12 "Remember also your Creator in the days of your youth, before the evil days come and the years draw near of which you will say, “I have no pleasure in them”; before the sun and the light and the moon and the stars are darkened and the clouds return after the rain, in the day when the keepers of the house tremble, and the strong men are bent, and the grinders cease because they are few, and those who look through the windows are dimmed,and the doors on the street are shut—when the sound of the grinding is low, and one rises up at the sound of a bird, and all the daughters of song are brought low— they are afraid also of what is high, and terrors are in the way; the almond tree blossoms, the grasshopper drags itself along, and desire fails, because man is going to his eternal home, and the mourners go about the streets— before the silver cord is snapped, or the golden bowl is broken, or the pitcher is shattered at the fountain, or the wheel broken at the cistern, and the dust returns to the earth as it was, and the spirit returns to God who gave it. Vanity of vanities, says the Preacher; all is vanity.

Besides being wise, the Preacher also taught the people knowledge, weighing and studying and arranging many proverbs with great care. 10 The Preacher sought to find words of delight, and uprightly he wrote words of truth.

11 The words of the wise are like goads, and like nails firmly fixed are the collected sayings; they are given by one Shepherd. 12 My son, beware of anything beyond these.
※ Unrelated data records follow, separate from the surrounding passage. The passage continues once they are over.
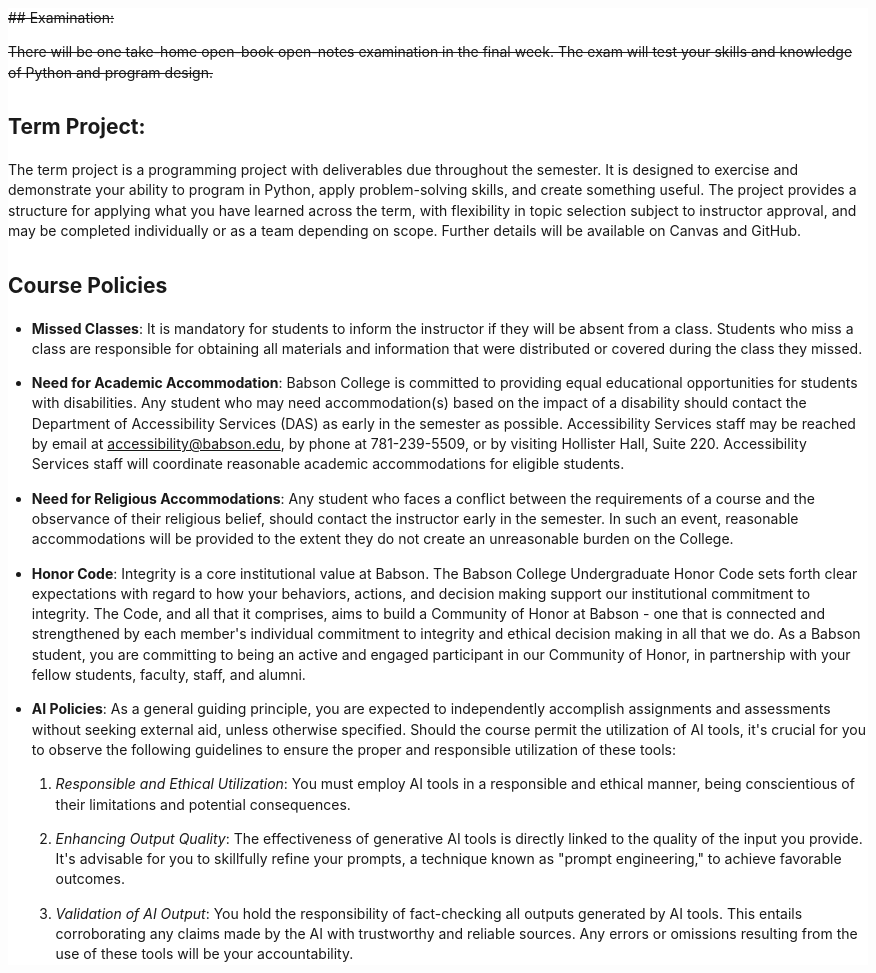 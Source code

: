 ~~## Examination:~~

~~There will be one take-home open-book open-notes examination in the final week. The exam will test your skills and knowledge of Python and program design.~~

## Term Project:

The term project is a programming project with deliverables due throughout the semester. It is designed to exercise and demonstrate your ability to program in Python, apply problem-solving skills, and create something useful. The project provides a structure for applying what you have learned across the term, with flexibility in topic selection subject to instructor approval, and may be completed individually or as a team depending on scope. Further details will be available on Canvas and GitHub.

## Course Policies

- **Missed Classes**: It is mandatory for students to inform the instructor if they will be absent from a class. Students who miss a class are responsible for obtaining all materials and information that were distributed or covered during the class they missed.

- **Need for Academic Accommodation**: Babson College is committed to providing equal educational opportunities for students with disabilities. Any student who may need accommodation(s) based on the impact of a disability should contact the Department of Accessibility Services (DAS) as early in the semester as possible. Accessibility Services staff may be reached by email at <accessibility@babson.edu>, by phone at 781-239-5509, or by visiting Hollister Hall, Suite 220.  Accessibility Services staff will coordinate reasonable academic accommodations for eligible students.

- **Need for Religious Accommodations**: Any student who faces a conflict between the requirements of a course and the observance of their religious belief, should contact the instructor early in the semester. In such an event, reasonable accommodations will be provided to the extent they do not create an unreasonable burden on the College.

- **Honor Code**: Integrity is a core institutional value at Babson. The Babson College Undergraduate Honor Code sets forth clear expectations with regard to how your behaviors, actions, and decision making support our institutional commitment to integrity. The Code, and all that it comprises, aims to build a Community of Honor at Babson - one that is connected and strengthened by each member's individual commitment to integrity and ethical decision making in all that we do. As a Babson student, you are committing to being an active and engaged participant in our Community of Honor, in partnership with your fellow students, faculty, staff, and alumni.

- **AI Policies**: As a general guiding principle, you are expected to independently accomplish assignments and assessments without seeking external aid, unless otherwise specified. Should the course permit the utilization of AI tools, it's crucial for you to observe the following guidelines to ensure the proper and responsible utilization of these tools:

  1. *Responsible and Ethical Utilization*: You must employ AI tools in a responsible and ethical manner, being conscientious of their limitations and potential consequences.

  2. *Enhancing Output Quality*: The effectiveness of generative AI tools is directly linked to the quality of the input you provide. It's advisable for you to skillfully refine your prompts, a technique known as "prompt engineering," to achieve favorable outcomes.

  3. *Validation of AI Output*: You hold the responsibility of fact-checking all outputs generated by AI tools. This entails corroborating any claims made by the AI with trustworthy and reliable sources. Any errors or omissions resulting from the use of these tools will be your accountability.
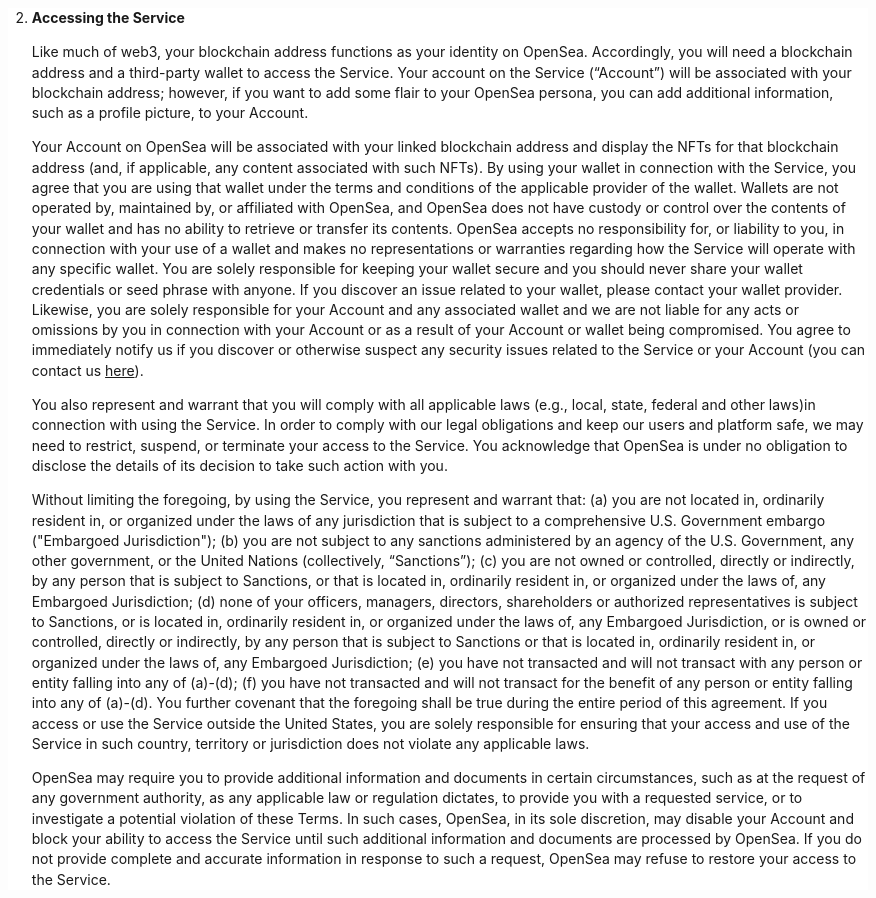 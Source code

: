 2. **Accessing the Service**
    
    Like much of web3, your blockchain address functions as your identity on OpenSea. Accordingly, you will need a blockchain address and a third-party wallet to access the Service. Your account on the Service (“Account”) will be associated with your blockchain address; however, if you want to add some flair to your OpenSea persona, you can add additional information, such as a profile picture, to your Account.
    
    Your Account on OpenSea will be associated with your linked blockchain address and display the NFTs for that blockchain address (and, if applicable, any content associated with such NFTs). By using your wallet in connection with the Service, you agree that you are using that wallet under the terms and conditions of the applicable provider of the wallet. Wallets are not operated by, maintained by, or affiliated with OpenSea, and OpenSea does not have custody or control over the contents of your wallet and has no ability to retrieve or transfer its contents. OpenSea accepts no responsibility for, or liability to you, in connection with your use of a wallet and makes no representations or warranties regarding how the Service will operate with any specific wallet. You are solely responsible for keeping your wallet secure and you should never share your wallet credentials or seed phrase with anyone. If you discover an issue related to your wallet, please contact your wallet provider. Likewise, you are solely responsible for your Account and any associated wallet and we are not liable for any acts or omissions by you in connection with your Account or as a result of your Account or wallet being compromised. You agree to immediately notify us if you discover or otherwise suspect any security issues related to the Service or your Account (you can contact us [here](https://support.opensea.io/)).
    
    You also represent and warrant that you will comply with all applicable laws (e.g., local, state, federal and other laws)in connection with using the Service. In order to comply with our legal obligations and keep our users and platform safe, we may need to restrict, suspend, or terminate your access to the Service. You acknowledge that OpenSea is under no obligation to disclose the details of its decision to take such action with you.
    
    Without limiting the foregoing, by using the Service, you represent and warrant that: (a) you are not located in, ordinarily resident in, or organized under the laws of any jurisdiction that is subject to a comprehensive U.S. Government embargo ("Embargoed Jurisdiction"); (b) you are not subject to any sanctions administered by an agency of the U.S. Government, any other government, or the United Nations (collectively, “Sanctions”); (c) you are not owned or controlled, directly or indirectly, by any person that is subject to Sanctions, or that is located in, ordinarily resident in, or organized under the laws of, any Embargoed Jurisdiction; (d) none of your officers, managers, directors, shareholders or authorized representatives is subject to Sanctions, or is located in, ordinarily resident in, or organized under the laws of, any Embargoed Jurisdiction, or is owned or controlled, directly or indirectly, by any person that is subject to Sanctions or that is located in, ordinarily resident in, or organized under the laws of, any Embargoed Jurisdiction; (e) you have not transacted and will not transact with any person or entity falling into any of (a)-(d); (f) you have not transacted and will not transact for the benefit of any person or entity falling into any of (a)-(d). You further covenant that the foregoing shall be true during the entire period of this agreement. If you access or use the Service outside the United States, you are solely responsible for ensuring that your access and use of the Service in such country, territory or jurisdiction does not violate any applicable laws.
    
    OpenSea may require you to provide additional information and documents in certain circumstances, such as at the request of any government authority, as any applicable law or regulation dictates, to provide you with a requested service, or to investigate a potential violation of these Terms. In such cases, OpenSea, in its sole discretion, may disable your Account and block your ability to access the Service until such additional information and documents are processed by OpenSea. If you do not provide complete and accurate information in response to such a request, OpenSea may refuse to restore your access to the Service.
Of making many books there is no end, and much study is a weariness of the flesh.

13 The end of the matter; all has been heard. Fear God and keep his commandments, for this is the whole duty of man. 14 For God will bring every deed into judgement, with every secret thing, whether good or evil."

Ecclesiastes 12:1-14

The Preacher's third and final emphasis in the last two chapters of the book is: Be godly. This follows directly from what is said in the second injunction, Be joyful, which spoke of a responsible joy, sobered by the thought of judgment. It is the thought and certainty of judgment that underlines all that is said here. As one commentator has put it 'Man is a creature of time. In the end his creatureliness asserts itself unmistakably in his dissolution'. It is therefore wisdom to take cognizance of this, even in youth, the time when one is least disposed to think of such things, when life seems to stretch out forever. It is only when this dimension is accepted that one's youth can be rightly understood and enjoyed, only when the other dimension to life is not only introduced but taken seriously that life can be lived to the full. After all, life apart from God can have no meaning - this has been the substance of the earlier chapters - for God alone can give meaning to it, and if man or the world be regarded as the ultimate standard or point of reference, then all is vanity and leads to despair. This is the principal thrust of the final chapter, and will serve to give both background and context to all that will be said in the Readings that follow.